What does it mean that a young man who was raised in the Christian faith turned to such hatred, racism, and violence? What went wrong in his formation?

I doubt seriously that anything in his formation at his Lutheran church encouraged, suggested, or in any way gave credence to his racist beliefs and violence. I'm sure that his congregation spoke about love of neighbor, the diversity of God's people, and the need for peace in the world.

Was there something in his family life, or group of friends, or hometown that stirred this up in him? Did he suffer some kind of wound in his soul that he let fester into blaming others and fear and murder? I don't know and I don't care to speculate or find blame.

What I do want to do is consider how the work of the church to form young people (or anyone) into mature people of faith is urgent and critical. Whatever the reasons, the spiritual formation of Dylann Roof failed to overcome the forces of racism and hatred and fear and violence around him. Those dark powers did a better job of forming him than the Gospel. What does it take to form a young person, perhaps especially young males, into mature adults who are filled with love for God and love for others? It should be clear to us all at this point that this is serious and hard work.

Where we fail in the Lutheran church and most other Western churches is that we think the work of spiritual formation is fairly easy and is not terribly serious. We don't tend to see it as a critical part of how the Spirit is at work creating a world of neighborly love and sacrificial living. We speak of grace and love and belonging, which are all wonderful, but we minimize the formation at work in all of us through the powerful forces of nationalism, racism, classism, militarism, and economic systems that value people only for their profit potential.

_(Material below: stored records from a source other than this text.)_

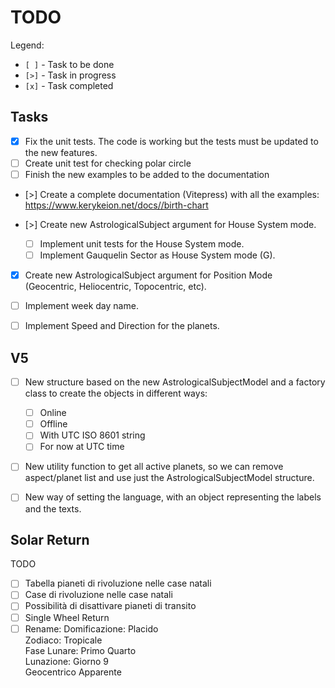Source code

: # TODO

Legend:

- `[ ]` - Task to be done
- `[>]` - Task in progress
- `[x]` - Task completed

## Tasks

- [x] Fix the unit tests. The code is working but the tests must be updated to the new features.
- [ ] Create unit test for checking polar circle
- [ ] Finish the new examples to be added to the documentation
- [>] Create a complete documentation (Vitepress) with all the examples: https://www.kerykeion.net/docs//birth-chart

- [>] Create new AstrologicalSubject argument for House System mode.
  - [ ] Implement unit tests for the House System mode.
  - [ ] Implement Gauquelin Sector as House System mode (G).
- [x] Create new AstrologicalSubject argument for Position Mode (Geocentric, Heliocentric, Topocentric, etc).
- [ ] Implement week day name.
- [ ] Implement Speed and Direction for the planets.


## V5

- [ ] New structure based on the new AstrologicalSubjectModel and a factory class to create the objects in different ways:

  - [ ] Online
  - [ ] Offline
  - [ ] With UTC ISO 8601 string
  - [ ] For now at UTC time

- [ ] New utility function to get all active planets, so we can remove aspect/planet list and use just the AstrologicalSubjectModel structure.

- [ ] New way of setting the language, with an object representing the labels and the texts.


## Solar Return

TODO
- [ ] Tabella pianeti di rivoluzione nelle case natali
- [ ] Case di rivoluzione nelle case natali
- [ ] Possibilità di disattivare pianeti di transito
- [ ] Single Wheel Return 
- [ ] Rename:
      Domificazione: Placido  
      Zodiaco: Tropicale  
      Fase Lunare: Primo Quarto  
      Lunazione: Giorno 9  
      Geocentrico Apparente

Baptismal preparation for most of our churches is perfunctory and mostly about making the sacrament itself nice and cute. Confirmation for youth who were baptized as infants is mostly about learning the basic information of the tradition, and then again having a nice ceremony where the awkward adolescents look handsome and lovely.

In traditional cultures around the world, boys became men by going through a powerful spiritual transformation called initiation. It was ritual formation that killed the boy so the man could live. It was a deep and powerful immersion into the truth of life and death, and called the boy to live for a bigger vision than himself. It gave him a blessed place within the cosmos and helped him know in his bones he was beloved.

A boy could not be called a man or be given the privileges and powers of a man without going through initiation. Uninitiated males would be a danger to the community and use their power and their weapons for themselves, act out of their fear of death and cause destruction. They would never learn how to let their wounds transform them. They would never learn to weep for the suffering world. Young women went through a process of initiation that was usually different but no less important.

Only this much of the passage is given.